DATA PROVIDED:
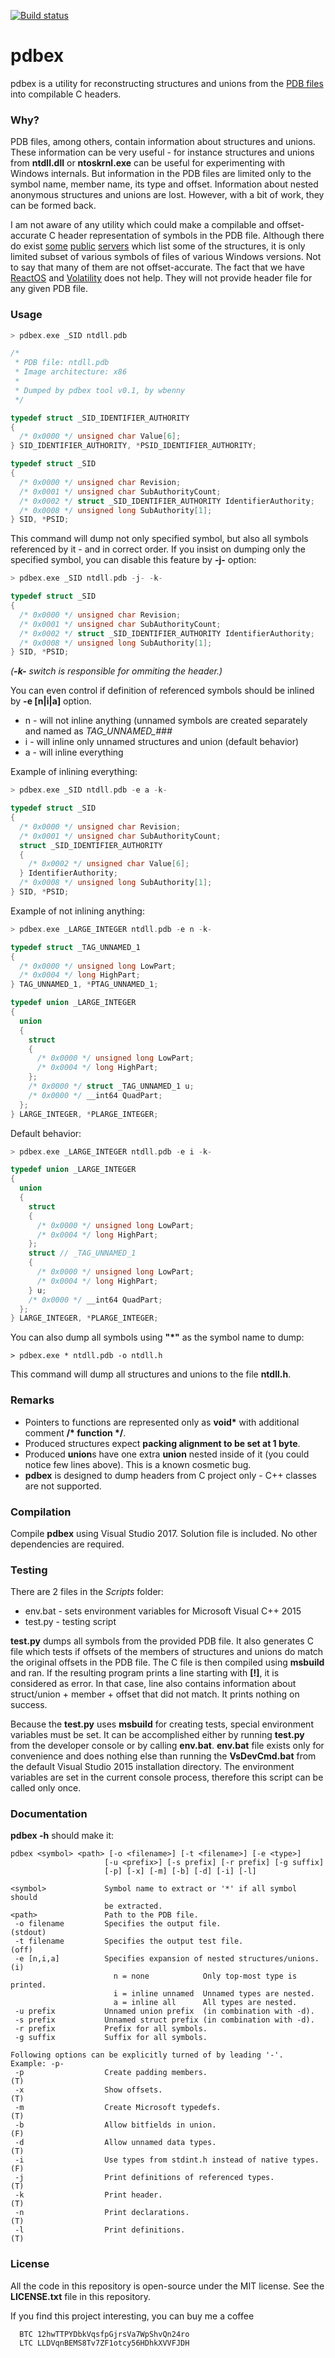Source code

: [![Build status](https://ci.appveyor.com/api/projects/status/8e24lcfhp1ltngfu?svg=true)](https://ci.appveyor.com/project/wbenny/pdbex)

# pdbex

pdbex is a utility for reconstructing structures and unions from the [PDB files][msdn-symbols] into compilable C headers.

### Why?

PDB files, among others, contain information about structures and unions.
These information can be very useful - for instance structures and unions from **ntdll.dll** or **ntoskrnl.exe** can be useful for experimenting with Windows internals.
But information in the PDB files are limited only to the symbol name, member name, its type and offset.
Information about nested anonymous structures and unions are lost.
However, with a bit of work, they can be formed back.

I am not aware of any utility which could make a compilable and offset-accurate C header representation of symbols in the PDB file.
Although there do exist [some][headers-mirt] [public][headers-nirsoft] [servers][headers-moonsoft] which list some of the structures, it is only limited subset of various symbols of files of various Windows versions.
Not to say that many of them are not offset-accurate.
The fact that we have [ReactOS][headers-reactos] and [Volatility][headers-volatility] does not help. They will not provide header file for any given PDB file.

### Usage

```c
> pdbex.exe _SID ntdll.pdb

/*
 * PDB file: ntdll.pdb
 * Image architecture: x86
 *
 * Dumped by pdbex tool v0.1, by wbenny
 */

typedef struct _SID_IDENTIFIER_AUTHORITY
{
  /* 0x0000 */ unsigned char Value[6];
} SID_IDENTIFIER_AUTHORITY, *PSID_IDENTIFIER_AUTHORITY;

typedef struct _SID
{
  /* 0x0000 */ unsigned char Revision;
  /* 0x0001 */ unsigned char SubAuthorityCount;
  /* 0x0002 */ struct _SID_IDENTIFIER_AUTHORITY IdentifierAuthority;
  /* 0x0008 */ unsigned long SubAuthority[1];
} SID, *PSID;
```

This command will dump not only specified symbol, but also all symbols referenced by it - and in correct order.
If you insist on dumping only the specified symbol, you can disable this feature by **-j-** option:

```c
> pdbex.exe _SID ntdll.pdb -j- -k-

typedef struct _SID
{
  /* 0x0000 */ unsigned char Revision;
  /* 0x0001 */ unsigned char SubAuthorityCount;
  /* 0x0002 */ struct _SID_IDENTIFIER_AUTHORITY IdentifierAuthority;
  /* 0x0008 */ unsigned long SubAuthority[1];
} SID, *PSID;
```

_(**-k-** switch is responsible for ommiting the header.)_

You can even control if definition of referenced symbols should be inlined by **-e [n|i|a]** option.

* n - will not inline anything (unnamed symbols are created separately and named as _TAG_UNNAMED\_###_
* i - will inline only unnamed structures and union (default behavior)
* a - will inline everything

Example of inlining everything:
```c
> pdbex.exe _SID ntdll.pdb -e a -k-

typedef struct _SID
{
  /* 0x0000 */ unsigned char Revision;
  /* 0x0001 */ unsigned char SubAuthorityCount;
  struct _SID_IDENTIFIER_AUTHORITY
  {
    /* 0x0002 */ unsigned char Value[6];
  } IdentifierAuthority;
  /* 0x0008 */ unsigned long SubAuthority[1];
} SID, *PSID;
```

Example of not inlining anything:
```c
> pdbex.exe _LARGE_INTEGER ntdll.pdb -e n -k-

typedef struct _TAG_UNNAMED_1
{
  /* 0x0000 */ unsigned long LowPart;
  /* 0x0004 */ long HighPart;
} TAG_UNNAMED_1, *PTAG_UNNAMED_1;

typedef union _LARGE_INTEGER
{
  union
  {
    struct
    {
      /* 0x0000 */ unsigned long LowPart;
      /* 0x0004 */ long HighPart;
    };
    /* 0x0000 */ struct _TAG_UNNAMED_1 u;
    /* 0x0000 */ __int64 QuadPart;
  };
} LARGE_INTEGER, *PLARGE_INTEGER;

```

Default behavior:
```c
> pdbex.exe _LARGE_INTEGER ntdll.pdb -e i -k-

typedef union _LARGE_INTEGER
{
  union
  {
    struct
    {
      /* 0x0000 */ unsigned long LowPart;
      /* 0x0004 */ long HighPart;
    };
    struct // _TAG_UNNAMED_1
    {
      /* 0x0000 */ unsigned long LowPart;
      /* 0x0004 */ long HighPart;
    } u;
    /* 0x0000 */ __int64 QuadPart;
  };
} LARGE_INTEGER, *PLARGE_INTEGER;

```

You can also dump all symbols using **"\*"** as the symbol name to dump:

```
> pdbex.exe * ntdll.pdb -o ntdll.h
```

This command will dump all structures and unions to the file **ntdll.h**.


### Remarks

* Pointers to functions are represented only as **void\*** with additional comment **/\* function \*/**.
* Produced structures expect **packing alignment to be set at 1 byte**.
* Produced **union**s have one extra **union** nested inside of it (you could notice few lines above). This is a known cosmetic bug.
* **pdbex** is designed to dump headers from C project only - C++ classes are not supported.

### Compilation

Compile **pdbex** using Visual Studio 2017. Solution file is included. No other dependencies are required.

### Testing

There are 2 files in the _Scripts_ folder:

* env.bat - sets environment variables for Microsoft Visual C++ 2015
* test.py - testing script

**test.py** dumps all symbols from the provided PDB file. It also generates C file which tests if offsets of the members of structures and unions do match the original offsets in the PDB file. The C file is then compiled using **msbuild** and ran. If the resulting program prints a line starting with **[!]**, it is considered as error. In that case, line also contains information about struct/union + member + offset that did not match. It prints nothing on success.

Because the **test.py** uses **msbuild** for creating tests, special environment variables must be set. It can be accomplished either by running **test.py** from the developer console or by calling **env.bat**. **env.bat** file exists only for convenience and does nothing else than running the **VsDevCmd.bat** from the default Visual Studio 2015 installation directory. The environment variables are set in the current console process, therefore this script can be called only once.

### Documentation

**pdbex -h** should make it:

```
pdbex <symbol> <path> [-o <filename>] [-t <filename>] [-e <type>]
                     [-u <prefix>] [-s prefix] [-r prefix] [-g suffix]
                     [-p] [-x] [-m] [-b] [-d] [-i] [-l]

<symbol>             Symbol name to extract or '*' if all symbol should
                     be extracted.
<path>               Path to the PDB file.
 -o filename         Specifies the output file.                       (stdout)
 -t filename         Specifies the output test file.                  (off)
 -e [n,i,a]          Specifies expansion of nested structures/unions. (i)
                       n = none            Only top-most type is printed.
                       i = inline unnamed  Unnamed types are nested.
                       a = inline all      All types are nested.
 -u prefix           Unnamed union prefix  (in combination with -d).
 -s prefix           Unnamed struct prefix (in combination with -d).
 -r prefix           Prefix for all symbols.
 -g suffix           Suffix for all symbols.

Following options can be explicitly turned of by leading '-'.
Example: -p-
 -p                  Create padding members.                          (T)
 -x                  Show offsets.                                    (T)
 -m                  Create Microsoft typedefs.                       (T)
 -b                  Allow bitfields in union.                        (F)
 -d                  Allow unnamed data types.                        (T)
 -i                  Use types from stdint.h instead of native types. (F)
 -j                  Print definitions of referenced types.           (T)
 -k                  Print header.                                    (T)
 -n                  Print declarations.                              (T)
 -l                  Print definitions.                               (T)
```


### License

All the code in this repository is open-source under the MIT license. See the **LICENSE.txt** file in this repository.

If you find this project interesting, you can buy me a coffee

```
  BTC 12hwTTPYDbkVqsfpGjrsVa7WpShvQn24ro
  LTC LLDVqnBEMS8Tv7ZF1otcy56HDhkXVVFJDH
```

  [msdn-symbols]: <https://msdn.microsoft.com/en-us/library/windows/desktop/ee416588(v=vs.85).aspx>
  [headers-nirsoft]: <http://www.nirsoft.net/kernel_struct/vista/index.html>
  [headers-moonsoft]: <http://msdn.moonsols.com/>
  [headers-reactos]: <http://doxygen.reactos.org/df/d7e/structETHREAD-members.html>
  [headers-mirt]: <http://msdn.mirt.net/>
  [headers-volatility]: <http://volatilityfoundation.github.io/volatility/classvolatility_1_1plugins_1_1overlays_1_1windows_1_1vista_1_1___e_t_h_r_e_a_d.html>

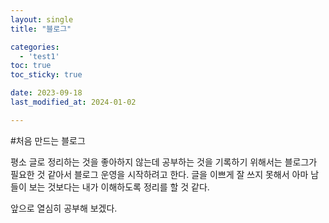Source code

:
 ```yaml
---
layout: single
title: "블로그"

categories:
  - 'test1'
toc: true
toc_sticky: true

date: 2023-09-18
last_modified_at: 2024-01-02

---
```


#처음 만드는 블로그

 평소 글로 정리하는 것을 좋아하지 않는데 공부하는 것을 기록하기 위해서는
블로그가 필요한 것 같아서 블로그 운영을 시작하려고 한다. 글을 이쁘게 잘
쓰지 못해서 아마 남들이 보는 것보다는 내가 이해하도록 정리를 할 것 같다.

앞으로 열심히 공부해 보겠다.
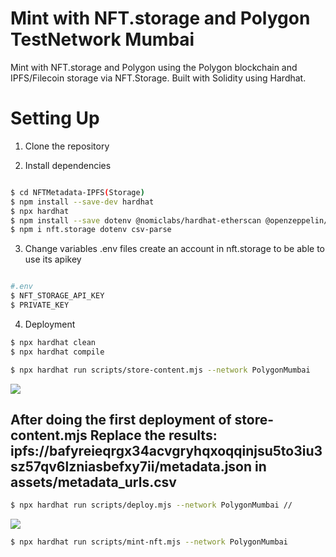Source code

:# Mint with NFT.storage and Polygon TestNetwork Mumbai  

Mint with NFT.storage and Polygon using the Polygon blockchain and IPFS/Filecoin storage via NFT.Storage. Built with Solidity using Hardhat.

# Setting Up


1. Clone the repository

2. Install dependencies

```bash

$ cd NFTMetadata-IPFS(Storage)
$ npm install --save-dev hardhat
$ npx hardhat
$ npm install --save dotenv @nomiclabs/hardhat-etherscan @openzeppelin/contracts @nomicfoundation/hardhat-chai-matchers @nomicfoundation/hardhat-toolbox @nomiclabs/hardhat-ethers
$ npm i nft.storage dotenv csv-parse

```
3. Change variables .env files create an account in nft.storage to be able to use its apikey

```bash

#.env
$ NFT_STORAGE_API_KEY
$ PRIVATE_KEY

```

4. Deployment

```bash
$ npx hardhat clean
$ npx hardhat compile
```
```bash
$ npx hardhat run scripts/store-content.mjs --network PolygonMumbai
```
![](https://i.imgur.com/t8BSlNR.gif)

## After doing the first deployment of store-content.mjs Replace the results: ipfs://bafyreieqrgx34acvgryhqxoqqinjsu5to3iu3sz57qv6lzniasbefxy7ii/metadata.json  in  assets/metadata_urls.csv




```bash
$ npx hardhat run scripts/deploy.mjs --network PolygonMumbai //
```
![](htps://i.imgur.com/VGQxUDt.gif)

```bash
$ npx hardhat run scripts/mint-nft.mjs --network PolygonMumbai
```








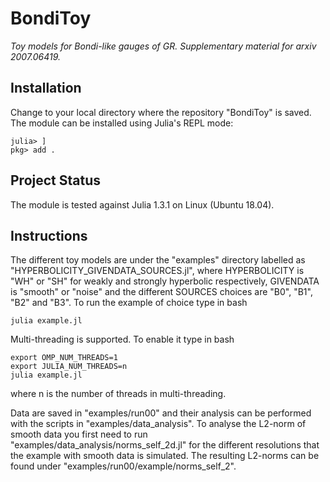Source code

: # BondiToy

*Toy models for Bondi-like gauges of GR. Supplementary material for
 arxiv 2007.06419.*


## Installation

Change to your local directory where the repository "BondiToy" is
saved. The module can be installed using Julia's REPL mode:
```
julia> ]
pkg> add .
```

## Project Status

The module is tested against Julia 1.3.1 on Linux (Ubuntu 18.04).

## Instructions

The different toy models are under the "examples" directory labelled
as "HYPERBOLICITY_GIVENDATA_SOURCES.jl", where HYPERBOLICITY is "WH"
or "SH" for weakly and strongly hyperbolic respectively, GIVENDATA is
"smooth" or "noise" and the different SOURCES choices are "B0", "B1",
"B2" and "B3". To run the example of choice type in bash
```
julia example.jl
```

Multi-threading is supported. To enable it type in bash
```
export OMP_NUM_THREADS=1
export JULIA_NUM_THREADS=n
julia example.jl
```
where n is the number of threads in multi-threading.

Data are saved in "examples/run00" and their analysis can be performed
with the scripts in "examples/data_analysis". To analyse the L2-norm
of smooth data you first need to run
"examples/data_analysis/norms_self_2d.jl" for the different
resolutions that the example with smooth data is simulated. The
resulting L2-norms can be found under
"examples/run00/example/norms_self_2".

WHAT THE TASK ASKS: Among the lines of the preceding data, which ones hold the word "threading"? List them.

TASK SOLUTION:
Multi-threading is supported. To enable it type in bash
where n is the number of threads in multi-threading.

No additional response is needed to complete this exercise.